*Task goal*. Please quote exactly the opening lines of the data, from the first line to the one where "need for nuclear" appears.
=======
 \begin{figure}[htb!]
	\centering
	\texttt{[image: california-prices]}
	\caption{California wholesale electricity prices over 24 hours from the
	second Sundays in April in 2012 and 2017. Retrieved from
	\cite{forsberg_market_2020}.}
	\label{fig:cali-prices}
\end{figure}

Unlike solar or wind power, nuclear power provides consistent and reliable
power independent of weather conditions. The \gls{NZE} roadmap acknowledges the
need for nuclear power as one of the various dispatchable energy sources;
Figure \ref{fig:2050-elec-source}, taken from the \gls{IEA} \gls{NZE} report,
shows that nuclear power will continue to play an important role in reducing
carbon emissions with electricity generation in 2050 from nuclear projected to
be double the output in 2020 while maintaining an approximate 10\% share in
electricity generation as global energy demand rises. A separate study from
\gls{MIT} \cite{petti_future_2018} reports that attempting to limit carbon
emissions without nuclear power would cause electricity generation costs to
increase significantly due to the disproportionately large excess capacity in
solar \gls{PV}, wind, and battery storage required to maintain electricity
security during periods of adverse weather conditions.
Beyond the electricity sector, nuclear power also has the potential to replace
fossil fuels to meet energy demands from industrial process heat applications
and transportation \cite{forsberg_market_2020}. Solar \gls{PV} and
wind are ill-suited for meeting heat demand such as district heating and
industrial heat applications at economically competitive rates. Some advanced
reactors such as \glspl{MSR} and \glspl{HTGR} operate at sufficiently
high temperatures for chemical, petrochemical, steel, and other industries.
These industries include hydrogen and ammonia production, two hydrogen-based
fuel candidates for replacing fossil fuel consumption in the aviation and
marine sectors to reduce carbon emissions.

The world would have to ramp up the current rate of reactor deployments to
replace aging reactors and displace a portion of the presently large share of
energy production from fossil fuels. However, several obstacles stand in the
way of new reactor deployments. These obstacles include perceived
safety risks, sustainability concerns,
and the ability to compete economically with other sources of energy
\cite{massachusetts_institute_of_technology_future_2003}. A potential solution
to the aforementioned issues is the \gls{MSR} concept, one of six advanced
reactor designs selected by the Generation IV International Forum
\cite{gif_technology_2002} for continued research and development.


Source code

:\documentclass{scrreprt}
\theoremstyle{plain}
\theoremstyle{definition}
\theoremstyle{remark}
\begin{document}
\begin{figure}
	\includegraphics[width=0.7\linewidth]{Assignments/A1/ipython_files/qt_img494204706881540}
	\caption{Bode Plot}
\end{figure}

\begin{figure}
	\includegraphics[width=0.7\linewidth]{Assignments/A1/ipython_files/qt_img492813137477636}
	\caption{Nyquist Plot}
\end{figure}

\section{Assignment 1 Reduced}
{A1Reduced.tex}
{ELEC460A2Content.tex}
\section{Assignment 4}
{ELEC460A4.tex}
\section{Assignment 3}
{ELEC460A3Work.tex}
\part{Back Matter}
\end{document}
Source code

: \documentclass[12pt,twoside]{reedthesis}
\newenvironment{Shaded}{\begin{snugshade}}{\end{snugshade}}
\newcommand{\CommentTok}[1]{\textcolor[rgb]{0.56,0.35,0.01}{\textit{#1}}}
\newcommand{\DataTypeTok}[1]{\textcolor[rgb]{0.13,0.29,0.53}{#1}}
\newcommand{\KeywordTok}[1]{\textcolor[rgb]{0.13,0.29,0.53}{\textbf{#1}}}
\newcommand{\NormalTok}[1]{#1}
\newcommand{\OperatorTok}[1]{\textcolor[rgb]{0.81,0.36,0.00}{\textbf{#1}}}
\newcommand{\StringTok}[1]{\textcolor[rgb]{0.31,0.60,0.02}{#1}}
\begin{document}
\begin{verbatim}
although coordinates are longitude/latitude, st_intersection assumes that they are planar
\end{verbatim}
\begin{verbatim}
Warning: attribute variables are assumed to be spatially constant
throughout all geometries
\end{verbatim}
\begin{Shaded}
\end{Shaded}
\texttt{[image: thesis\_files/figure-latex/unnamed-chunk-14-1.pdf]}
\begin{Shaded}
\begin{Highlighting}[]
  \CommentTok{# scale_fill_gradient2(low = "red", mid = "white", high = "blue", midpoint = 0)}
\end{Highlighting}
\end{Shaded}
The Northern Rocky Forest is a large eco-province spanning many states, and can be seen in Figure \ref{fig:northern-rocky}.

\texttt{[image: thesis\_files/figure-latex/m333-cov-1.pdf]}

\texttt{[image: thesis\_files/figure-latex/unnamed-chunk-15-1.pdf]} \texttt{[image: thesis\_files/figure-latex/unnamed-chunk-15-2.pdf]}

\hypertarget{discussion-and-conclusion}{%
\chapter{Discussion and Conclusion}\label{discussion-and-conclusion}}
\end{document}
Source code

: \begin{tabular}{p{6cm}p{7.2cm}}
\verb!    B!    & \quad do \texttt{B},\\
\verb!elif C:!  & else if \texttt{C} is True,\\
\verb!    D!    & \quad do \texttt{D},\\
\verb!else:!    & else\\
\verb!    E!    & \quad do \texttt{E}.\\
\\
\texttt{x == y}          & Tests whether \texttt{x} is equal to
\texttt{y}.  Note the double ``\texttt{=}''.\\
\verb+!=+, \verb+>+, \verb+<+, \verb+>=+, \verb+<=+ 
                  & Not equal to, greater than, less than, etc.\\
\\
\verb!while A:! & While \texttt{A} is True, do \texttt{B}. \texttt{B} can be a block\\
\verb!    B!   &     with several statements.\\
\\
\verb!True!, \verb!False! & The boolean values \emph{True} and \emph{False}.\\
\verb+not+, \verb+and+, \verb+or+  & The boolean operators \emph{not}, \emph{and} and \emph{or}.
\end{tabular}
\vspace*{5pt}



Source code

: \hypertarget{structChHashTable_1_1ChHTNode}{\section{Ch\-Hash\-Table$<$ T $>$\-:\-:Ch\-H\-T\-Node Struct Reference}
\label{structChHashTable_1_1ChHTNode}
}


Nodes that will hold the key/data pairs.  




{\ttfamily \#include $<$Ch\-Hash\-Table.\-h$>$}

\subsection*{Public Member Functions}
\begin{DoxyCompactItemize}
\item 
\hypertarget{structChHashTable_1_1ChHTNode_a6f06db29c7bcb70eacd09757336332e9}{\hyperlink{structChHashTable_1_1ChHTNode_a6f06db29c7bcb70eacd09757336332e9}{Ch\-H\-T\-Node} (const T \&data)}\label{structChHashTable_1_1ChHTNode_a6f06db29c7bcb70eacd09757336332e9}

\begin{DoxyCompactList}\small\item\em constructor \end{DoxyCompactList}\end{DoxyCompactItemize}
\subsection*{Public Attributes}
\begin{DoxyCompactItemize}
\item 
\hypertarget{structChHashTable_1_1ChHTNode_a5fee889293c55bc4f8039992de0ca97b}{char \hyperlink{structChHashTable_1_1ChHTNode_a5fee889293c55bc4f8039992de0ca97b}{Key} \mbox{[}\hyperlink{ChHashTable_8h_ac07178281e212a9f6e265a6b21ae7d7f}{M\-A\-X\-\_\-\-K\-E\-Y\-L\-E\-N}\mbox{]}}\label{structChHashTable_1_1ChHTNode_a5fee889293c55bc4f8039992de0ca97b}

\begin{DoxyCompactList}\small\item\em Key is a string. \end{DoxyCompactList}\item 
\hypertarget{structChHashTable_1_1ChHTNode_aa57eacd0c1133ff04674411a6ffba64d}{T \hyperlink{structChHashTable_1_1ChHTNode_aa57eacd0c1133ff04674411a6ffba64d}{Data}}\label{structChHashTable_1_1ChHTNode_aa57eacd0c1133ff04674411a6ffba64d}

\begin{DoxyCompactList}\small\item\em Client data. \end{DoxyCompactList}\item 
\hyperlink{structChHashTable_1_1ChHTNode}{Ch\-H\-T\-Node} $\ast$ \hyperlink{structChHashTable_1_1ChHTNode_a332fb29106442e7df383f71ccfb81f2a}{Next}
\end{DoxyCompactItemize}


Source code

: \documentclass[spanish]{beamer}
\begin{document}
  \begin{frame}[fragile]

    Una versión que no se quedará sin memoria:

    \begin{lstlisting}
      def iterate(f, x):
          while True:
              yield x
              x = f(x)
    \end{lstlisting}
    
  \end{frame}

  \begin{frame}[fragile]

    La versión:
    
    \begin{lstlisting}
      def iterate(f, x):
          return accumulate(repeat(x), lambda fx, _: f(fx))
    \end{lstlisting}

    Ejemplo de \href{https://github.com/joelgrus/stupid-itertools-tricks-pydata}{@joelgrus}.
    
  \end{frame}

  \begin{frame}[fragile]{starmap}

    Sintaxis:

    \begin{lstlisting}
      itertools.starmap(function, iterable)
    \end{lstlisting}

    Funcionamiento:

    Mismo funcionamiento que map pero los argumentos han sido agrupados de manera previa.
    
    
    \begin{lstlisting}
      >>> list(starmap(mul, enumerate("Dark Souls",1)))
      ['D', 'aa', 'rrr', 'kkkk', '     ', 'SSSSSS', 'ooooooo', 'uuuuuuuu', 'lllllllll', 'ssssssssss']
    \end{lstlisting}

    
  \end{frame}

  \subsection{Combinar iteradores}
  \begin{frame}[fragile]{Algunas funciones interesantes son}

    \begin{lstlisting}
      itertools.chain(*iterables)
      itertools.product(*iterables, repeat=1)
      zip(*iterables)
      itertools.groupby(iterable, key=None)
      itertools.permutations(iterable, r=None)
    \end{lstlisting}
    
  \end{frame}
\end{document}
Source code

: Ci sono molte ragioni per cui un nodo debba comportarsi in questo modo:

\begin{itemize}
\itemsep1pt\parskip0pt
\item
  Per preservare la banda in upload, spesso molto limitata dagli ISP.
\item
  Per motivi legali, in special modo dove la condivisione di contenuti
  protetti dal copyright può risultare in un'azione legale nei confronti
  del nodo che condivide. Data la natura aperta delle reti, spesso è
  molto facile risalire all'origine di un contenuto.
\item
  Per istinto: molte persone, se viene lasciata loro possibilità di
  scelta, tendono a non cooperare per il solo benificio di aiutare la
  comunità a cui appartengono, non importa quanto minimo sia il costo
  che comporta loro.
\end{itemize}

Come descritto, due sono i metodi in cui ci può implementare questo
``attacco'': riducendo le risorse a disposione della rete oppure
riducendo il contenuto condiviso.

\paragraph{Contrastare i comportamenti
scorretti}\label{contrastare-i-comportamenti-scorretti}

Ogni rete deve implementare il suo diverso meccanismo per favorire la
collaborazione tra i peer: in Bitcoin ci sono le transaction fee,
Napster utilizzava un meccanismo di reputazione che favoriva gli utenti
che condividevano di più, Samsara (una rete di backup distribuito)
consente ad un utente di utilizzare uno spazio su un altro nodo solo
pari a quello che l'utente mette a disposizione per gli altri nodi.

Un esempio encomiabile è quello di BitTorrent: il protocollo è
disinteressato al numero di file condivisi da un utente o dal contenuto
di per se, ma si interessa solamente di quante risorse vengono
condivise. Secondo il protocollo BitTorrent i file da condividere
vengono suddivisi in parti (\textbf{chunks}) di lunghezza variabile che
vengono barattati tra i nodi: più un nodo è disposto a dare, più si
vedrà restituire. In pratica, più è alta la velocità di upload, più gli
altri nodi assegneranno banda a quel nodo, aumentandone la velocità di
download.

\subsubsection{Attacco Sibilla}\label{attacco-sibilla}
=======
*Solution*.
 \begin{figure}[htb!]
	\centering
	\texttt{[image: california-prices]}
	\caption{California wholesale electricity prices over 24 hours from the
	second Sundays in April in 2012 and 2017. Retrieved from
	\cite{forsberg_market_2020}.}
	\label{fig:cali-prices}
\end{figure}

Unlike solar or wind power, nuclear power provides consistent and reliable
power independent of weather conditions. The \gls{NZE} roadmap acknowledges the
need for nuclear power as one of the various dispatchable energy sources;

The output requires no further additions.